» ASSIGNMENT
From the line containing "Hắn nhìn hướng" down to the line containing "Núi Thanh Trúc có" in the records below, reproduce every line exactly, ends included, and omit all others.

» INPUT FOR THIS TASK
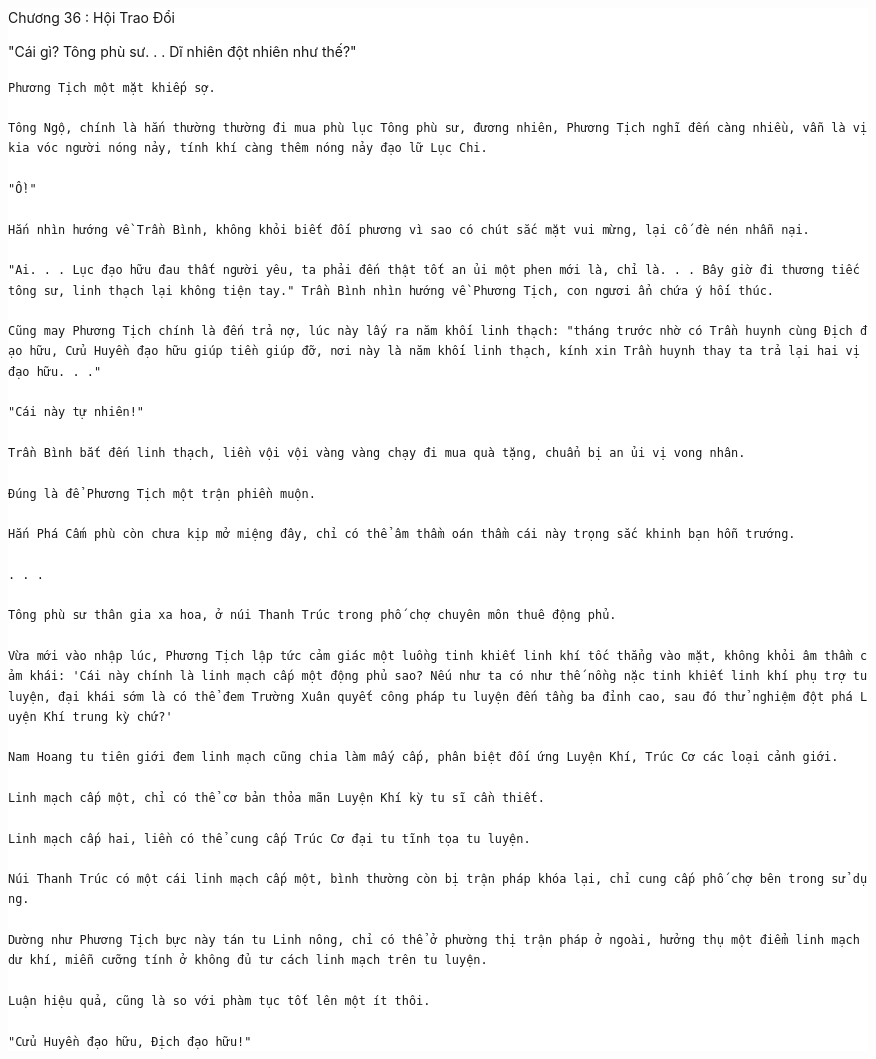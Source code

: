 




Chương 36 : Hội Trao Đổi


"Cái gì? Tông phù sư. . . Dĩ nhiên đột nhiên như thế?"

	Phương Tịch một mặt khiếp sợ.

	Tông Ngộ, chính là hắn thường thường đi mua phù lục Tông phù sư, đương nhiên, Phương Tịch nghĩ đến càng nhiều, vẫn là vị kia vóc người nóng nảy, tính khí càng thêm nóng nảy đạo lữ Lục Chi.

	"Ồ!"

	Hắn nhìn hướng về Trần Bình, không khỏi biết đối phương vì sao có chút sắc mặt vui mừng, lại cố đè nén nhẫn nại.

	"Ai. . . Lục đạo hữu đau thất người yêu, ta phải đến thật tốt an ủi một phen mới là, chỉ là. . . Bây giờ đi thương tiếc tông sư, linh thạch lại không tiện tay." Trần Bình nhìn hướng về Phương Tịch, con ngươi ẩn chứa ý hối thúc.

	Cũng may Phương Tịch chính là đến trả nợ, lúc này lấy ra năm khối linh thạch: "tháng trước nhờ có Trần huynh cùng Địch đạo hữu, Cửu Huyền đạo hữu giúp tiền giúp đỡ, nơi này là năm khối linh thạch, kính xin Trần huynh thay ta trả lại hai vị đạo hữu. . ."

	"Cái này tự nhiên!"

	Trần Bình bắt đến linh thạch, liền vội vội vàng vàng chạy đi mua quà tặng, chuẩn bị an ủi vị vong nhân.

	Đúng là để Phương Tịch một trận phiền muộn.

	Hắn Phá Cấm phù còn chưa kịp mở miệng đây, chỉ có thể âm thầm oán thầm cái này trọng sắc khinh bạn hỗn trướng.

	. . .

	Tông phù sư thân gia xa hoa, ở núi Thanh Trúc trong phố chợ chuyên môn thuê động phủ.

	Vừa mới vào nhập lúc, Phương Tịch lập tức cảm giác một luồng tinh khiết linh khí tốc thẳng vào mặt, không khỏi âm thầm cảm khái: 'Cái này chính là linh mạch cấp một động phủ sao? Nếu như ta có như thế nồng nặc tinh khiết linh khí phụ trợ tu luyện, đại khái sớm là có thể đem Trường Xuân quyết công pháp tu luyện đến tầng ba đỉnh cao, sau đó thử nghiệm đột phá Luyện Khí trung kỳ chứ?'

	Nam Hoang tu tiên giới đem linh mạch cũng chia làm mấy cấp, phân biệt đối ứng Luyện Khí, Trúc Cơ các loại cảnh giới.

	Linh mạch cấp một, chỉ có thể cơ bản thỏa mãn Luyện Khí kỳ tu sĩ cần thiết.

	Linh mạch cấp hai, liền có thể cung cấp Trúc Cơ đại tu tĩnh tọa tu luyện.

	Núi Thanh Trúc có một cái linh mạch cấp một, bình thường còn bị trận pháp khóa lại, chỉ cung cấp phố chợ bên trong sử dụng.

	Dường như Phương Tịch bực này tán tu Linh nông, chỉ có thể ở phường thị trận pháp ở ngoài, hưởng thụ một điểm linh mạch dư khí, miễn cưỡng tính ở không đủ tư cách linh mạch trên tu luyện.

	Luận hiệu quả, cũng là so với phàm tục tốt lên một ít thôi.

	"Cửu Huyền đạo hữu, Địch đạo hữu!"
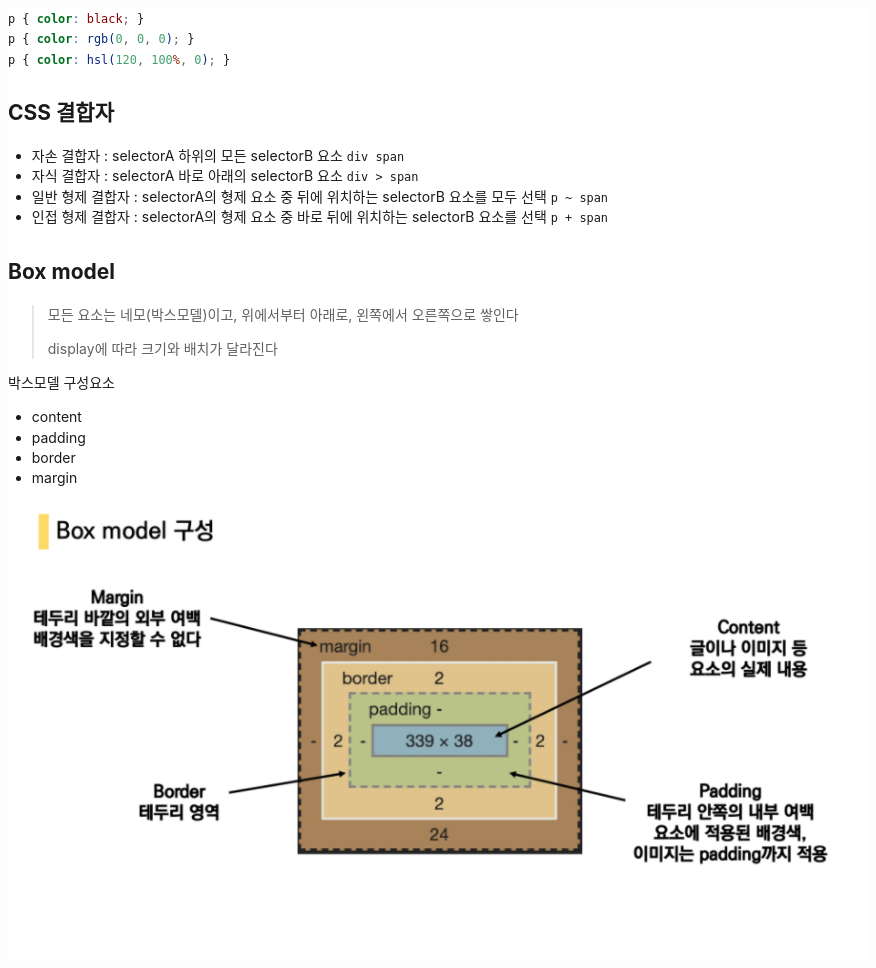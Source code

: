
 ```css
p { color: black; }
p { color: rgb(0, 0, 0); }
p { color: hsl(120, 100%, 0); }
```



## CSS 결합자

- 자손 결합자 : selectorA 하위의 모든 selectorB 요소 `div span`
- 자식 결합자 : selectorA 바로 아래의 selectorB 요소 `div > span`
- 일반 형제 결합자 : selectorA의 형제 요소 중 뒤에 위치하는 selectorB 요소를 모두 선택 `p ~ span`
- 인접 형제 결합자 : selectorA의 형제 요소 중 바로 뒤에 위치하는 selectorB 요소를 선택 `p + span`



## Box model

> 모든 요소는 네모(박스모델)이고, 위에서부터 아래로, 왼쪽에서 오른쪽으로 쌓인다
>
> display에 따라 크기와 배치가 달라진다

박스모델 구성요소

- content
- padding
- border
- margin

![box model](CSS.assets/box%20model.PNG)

» OUTPUT FOR THIS EXERCISE
	Hắn nhìn hướng về Trần Bình, không khỏi biết đối phương vì sao có chút sắc mặt vui mừng, lại cố đè nén nhẫn nại.

	"Ai. . . Lục đạo hữu đau thất người yêu, ta phải đến thật tốt an ủi một phen mới là, chỉ là. . . Bây giờ đi thương tiếc tông sư, linh thạch lại không tiện tay." Trần Bình nhìn hướng về Phương Tịch, con ngươi ẩn chứa ý hối thúc.

	Cũng may Phương Tịch chính là đến trả nợ, lúc này lấy ra năm khối linh thạch: "tháng trước nhờ có Trần huynh cùng Địch đạo hữu, Cửu Huyền đạo hữu giúp tiền giúp đỡ, nơi này là năm khối linh thạch, kính xin Trần huynh thay ta trả lại hai vị đạo hữu. . ."

	"Cái này tự nhiên!"

	Trần Bình bắt đến linh thạch, liền vội vội vàng vàng chạy đi mua quà tặng, chuẩn bị an ủi vị vong nhân.

	Đúng là để Phương Tịch một trận phiền muộn.

	Hắn Phá Cấm phù còn chưa kịp mở miệng đây, chỉ có thể âm thầm oán thầm cái này trọng sắc khinh bạn hỗn trướng.

	. . .

	Tông phù sư thân gia xa hoa, ở núi Thanh Trúc trong phố chợ chuyên môn thuê động phủ.

	Vừa mới vào nhập lúc, Phương Tịch lập tức cảm giác một luồng tinh khiết linh khí tốc thẳng vào mặt, không khỏi âm thầm cảm khái: 'Cái này chính là linh mạch cấp một động phủ sao? Nếu như ta có như thế nồng nặc tinh khiết linh khí phụ trợ tu luyện, đại khái sớm là có thể đem Trường Xuân quyết công pháp tu luyện đến tầng ba đỉnh cao, sau đó thử nghiệm đột phá Luyện Khí trung kỳ chứ?'

	Nam Hoang tu tiên giới đem linh mạch cũng chia làm mấy cấp, phân biệt đối ứng Luyện Khí, Trúc Cơ các loại cảnh giới.

	Linh mạch cấp một, chỉ có thể cơ bản thỏa mãn Luyện Khí kỳ tu sĩ cần thiết.

	Linh mạch cấp hai, liền có thể cung cấp Trúc Cơ đại tu tĩnh tọa tu luyện.

	Núi Thanh Trúc có một cái linh mạch cấp một, bình thường còn bị trận pháp khóa lại, chỉ cung cấp phố chợ bên trong sử dụng.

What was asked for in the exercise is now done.